= Beginning of Section =

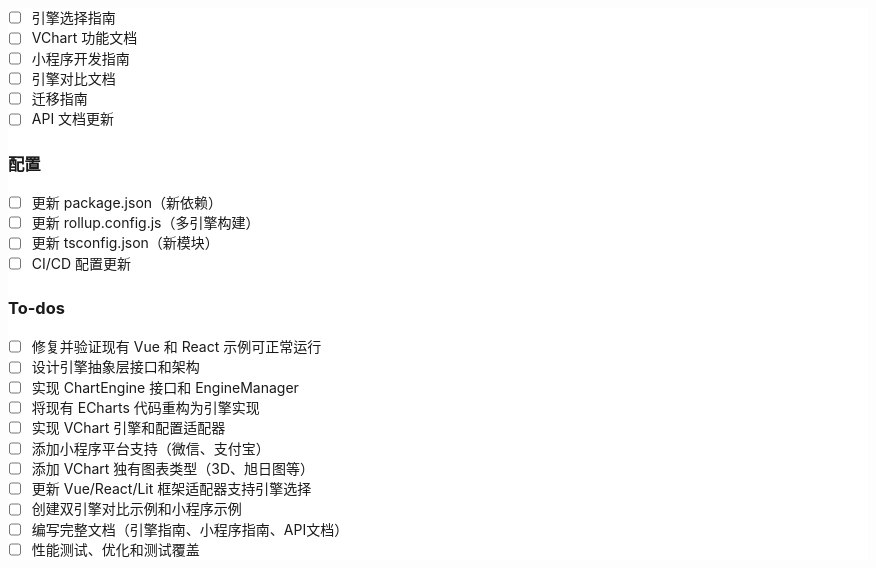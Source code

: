 - [ ] 引擎选择指南
- [ ] VChart 功能文档
- [ ] 小程序开发指南
- [ ] 引擎对比文档
- [ ] 迁移指南
- [ ] API 文档更新

### 配置

- [ ] 更新 package.json（新依赖）
- [ ] 更新 rollup.config.js（多引擎构建）
- [ ] 更新 tsconfig.json（新模块）
- [ ] CI/CD 配置更新

### To-dos

- [ ] 修复并验证现有 Vue 和 React 示例可正常运行
- [ ] 设计引擎抽象层接口和架构
- [ ] 实现 ChartEngine 接口和 EngineManager
- [ ] 将现有 ECharts 代码重构为引擎实现
- [ ] 实现 VChart 引擎和配置适配器
- [ ] 添加小程序平台支持（微信、支付宝）
- [ ] 添加 VChart 独有图表类型（3D、旭日图等）
- [ ] 更新 Vue/React/Lit 框架适配器支持引擎选择
- [ ] 创建双引擎对比示例和小程序示例
- [ ] 编写完整文档（引擎指南、小程序指南、API文档）
- [ ] 性能测试、优化和测试覆盖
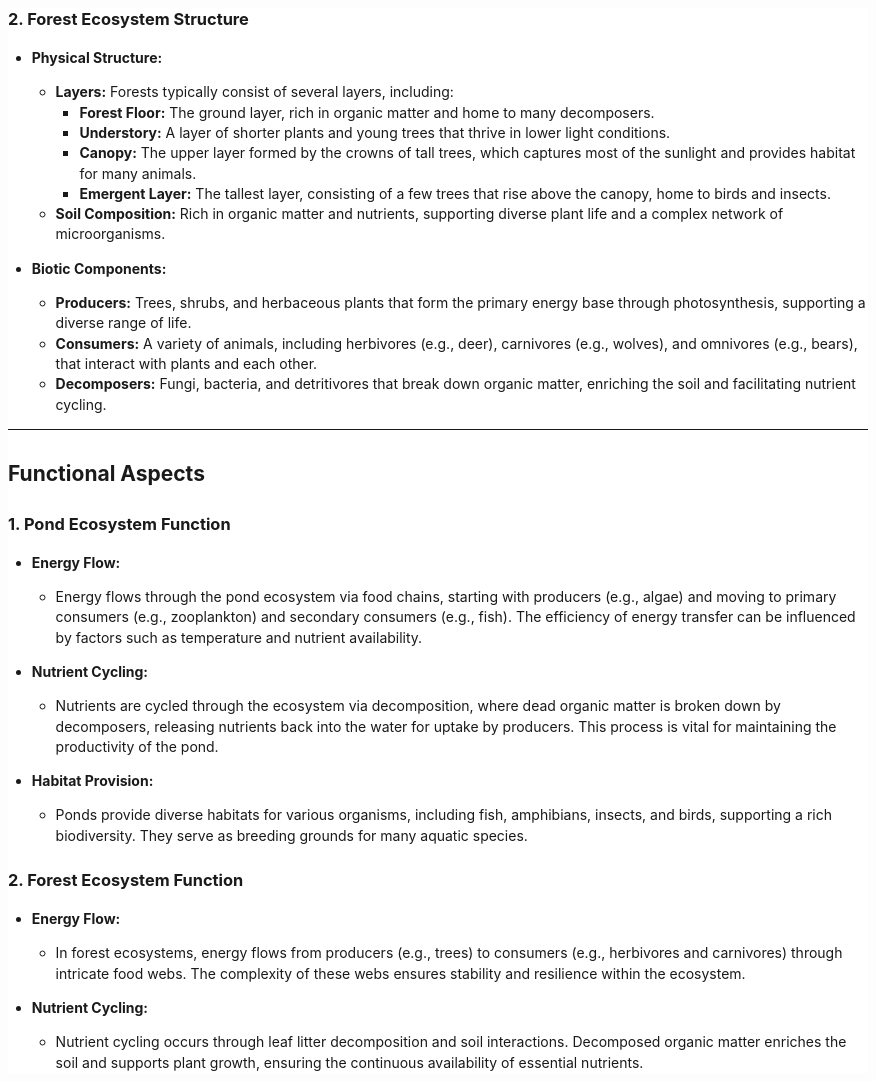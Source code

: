 ### 2. Forest Ecosystem Structure

- **Physical Structure:**

  - **Layers:** Forests typically consist of several layers, including:
    - **Forest Floor:** The ground layer, rich in organic matter and home to many decomposers.
    - **Understory:** A layer of shorter plants and young trees that thrive in lower light conditions.
    - **Canopy:** The upper layer formed by the crowns of tall trees, which captures most of the sunlight and provides habitat for many animals.
    - **Emergent Layer:** The tallest layer, consisting of a few trees that rise above the canopy, home to birds and insects.
  - **Soil Composition:** Rich in organic matter and nutrients, supporting diverse plant life and a complex network of microorganisms.

- **Biotic Components:**
  - **Producers:** Trees, shrubs, and herbaceous plants that form the primary energy base through photosynthesis, supporting a diverse range of life.
  - **Consumers:** A variety of animals, including herbivores (e.g., deer), carnivores (e.g., wolves), and omnivores (e.g., bears), that interact with plants and each other.
  - **Decomposers:** Fungi, bacteria, and detritivores that break down organic matter, enriching the soil and facilitating nutrient cycling.

---

## Functional Aspects

### 1. Pond Ecosystem Function

- **Energy Flow:**

  - Energy flows through the pond ecosystem via food chains, starting with producers (e.g., algae) and moving to primary consumers (e.g., zooplankton) and secondary consumers (e.g., fish). The efficiency of energy transfer can be influenced by factors such as temperature and nutrient availability.

- **Nutrient Cycling:**

  - Nutrients are cycled through the ecosystem via decomposition, where dead organic matter is broken down by decomposers, releasing nutrients back into the water for uptake by producers. This process is vital for maintaining the productivity of the pond.

- **Habitat Provision:**
  - Ponds provide diverse habitats for various organisms, including fish, amphibians, insects, and birds, supporting a rich biodiversity. They serve as breeding grounds for many aquatic species.

### 2. Forest Ecosystem Function

- **Energy Flow:**

  - In forest ecosystems, energy flows from producers (e.g., trees) to consumers (e.g., herbivores and carnivores) through intricate food webs. The complexity of these webs ensures stability and resilience within the ecosystem.

- **Nutrient Cycling:**

  - Nutrient cycling occurs through leaf litter decomposition and soil interactions. Decomposed organic matter enriches the soil and supports plant growth, ensuring the continuous availability of essential nutrients.
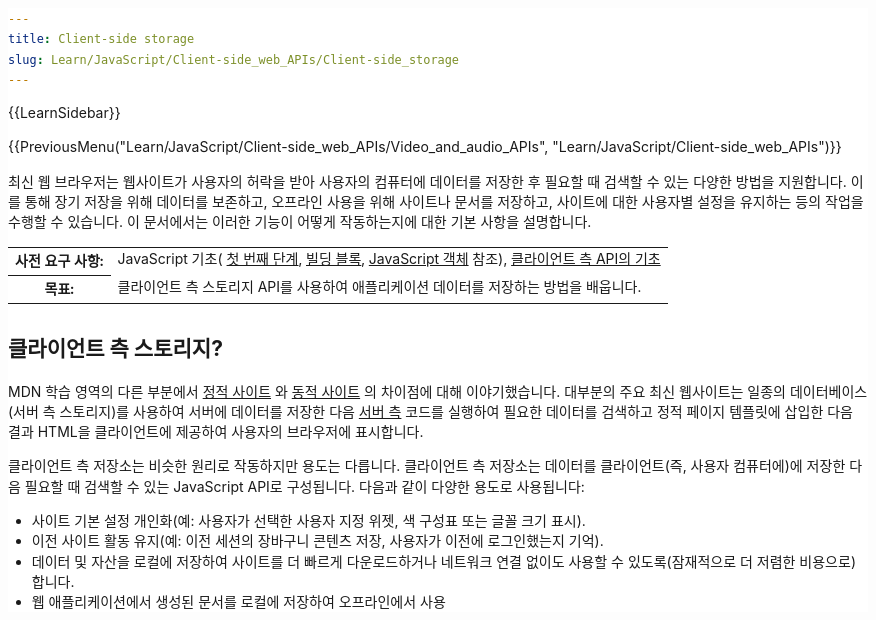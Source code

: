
 ```yaml
---
title: Client-side storage
slug: Learn/JavaScript/Client-side_web_APIs/Client-side_storage
---
```


{{LearnSidebar}}

{{PreviousMenu("Learn/JavaScript/Client-side_web_APIs/Video_and_audio_APIs", "Learn/JavaScript/Client-side_web_APIs")}}

최신 웹 브라우저는 웹사이트가 사용자의 허락을 받아 사용자의 컴퓨터에 데이터를 저장한 후 필요할 때 검색할 수 있는 다양한 방법을 지원합니다. 이를 통해 장기 저장을 위해 데이터를 보존하고, 오프라인 사용을 위해 사이트나 문서를 저장하고, 사이트에 대한 사용자별 설정을 유지하는 등의 작업을 수행할 수 있습니다. 이 문서에서는 이러한 기능이 어떻게 작동하는지에 대한 기본 사항을 설명합니다.

<table>
  <tbody>
    <tr>
      <th scope="row">사전 요구 사항:</th>
      <td>
        JavaScript 기초(
        <a href="/ko/docs/Learn/JavaScript/First_steps">첫 번째 단계</a>,
        <a href="/ko/docs/Learn/JavaScript/Building_blocks"
          >빌딩 블록</a
        >,
        <a href="/ko/docs/Learn/JavaScript/Objects">JavaScript 객체</a> 참조),
        <a href="/ko/docs/Learn/JavaScript/Client-side_web_APIs/Introduction"
          >클라이언트 측 API의 기초</a
        >
      </td>
    </tr>
    <tr>
      <th scope="row">목표:</th>
      <td>
        클라이언트 측 스토리지 API를 사용하여 애플리케이션 데이터를 저장하는 방법을 배웁니다.
      </td>
    </tr>
  </tbody>
</table>

## 클라이언트 측 스토리지?

MDN 학습 영역의 다른 부분에서 [정적 사이트](/ko/docs/Learn/Server-side/First_steps/Client-Server_overview#static_sites) 와 [동적 사이트](/ko/docs/Learn/Server-side/First_steps/Client-Server_overview#dynamic_sites) 의 차이점에 대해 이야기했습니다. 대부분의 주요 최신 웹사이트는 일종의 데이터베이스(서버 측 스토리지)를 사용하여 서버에 데이터를 저장한 다음 [서버 측](/ko/docs/Learn/Server-side) 코드를 실행하여 필요한 데이터를 검색하고 정적 페이지 템플릿에 삽입한 다음 결과 HTML을 클라이언트에 제공하여 사용자의 브라우저에 표시합니다.

클라이언트 측 저장소는 비슷한 원리로 작동하지만 용도는 다릅니다. 클라이언트 측 저장소는 데이터를 클라이언트(즉, 사용자 컴퓨터에)에 저장한 다음 필요할 때 검색할 수 있는 JavaScript API로 구성됩니다. 다음과 같이 다양한 용도로 사용됩니다:

- 사이트 기본 설정 개인화(예: 사용자가 선택한 사용자 지정 위젯, 색 구성표 또는 글꼴 크기 표시).
- 이전 사이트 활동 유지(예: 이전 세션의 장바구니 콘텐츠 저장, 사용자가 이전에 로그인했는지 기억).
- 데이터 및 자산을 로컬에 저장하여 사이트를 더 빠르게 다운로드하거나 네트워크 연결 없이도 사용할 수 있도록(잠재적으로 더 저렴한 비용으로) 합니다.
- 웹 애플리케이션에서 생성된 문서를 로컬에 저장하여 오프라인에서 사용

= End of Section =

▶ [TASK DESCRIPTION]: Where does the string "사용자의" appear in the records above? Show every line that holds it.

▶ [ANSWER AREA]:
최신 웹 브라우저는 웹사이트가 사용자의 허락을 받아 사용자의 컴퓨터에 데이터를 저장한 후 필요할 때 검색할 수 있는 다양한 방법을 지원합니다. 이를 통해 장기 저장을 위해 데이터를 보존하고, 오프라인 사용을 위해 사이트나 문서를 저장하고, 사이트에 대한 사용자별 설정을 유지하는 등의 작업을 수행할 수 있습니다. 이 문서에서는 이러한 기능이 어떻게 작동하는지에 대한 기본 사항을 설명합니다.
MDN 학습 영역의 다른 부분에서 [정적 사이트](/ko/docs/Learn/Server-side/First_steps/Client-Server_overview#static_sites) 와 [동적 사이트](/ko/docs/Learn/Server-side/First_steps/Client-Server_overview#dynamic_sites) 의 차이점에 대해 이야기했습니다. 대부분의 주요 최신 웹사이트는 일종의 데이터베이스(서버 측 스토리지)를 사용하여 서버에 데이터를 저장한 다음 [서버 측](/ko/docs/Learn/Server-side) 코드를 실행하여 필요한 데이터를 검색하고 정적 페이지 템플릿에 삽입한 다음 결과 HTML을 클라이언트에 제공하여 사용자의 브라우저에 표시합니다.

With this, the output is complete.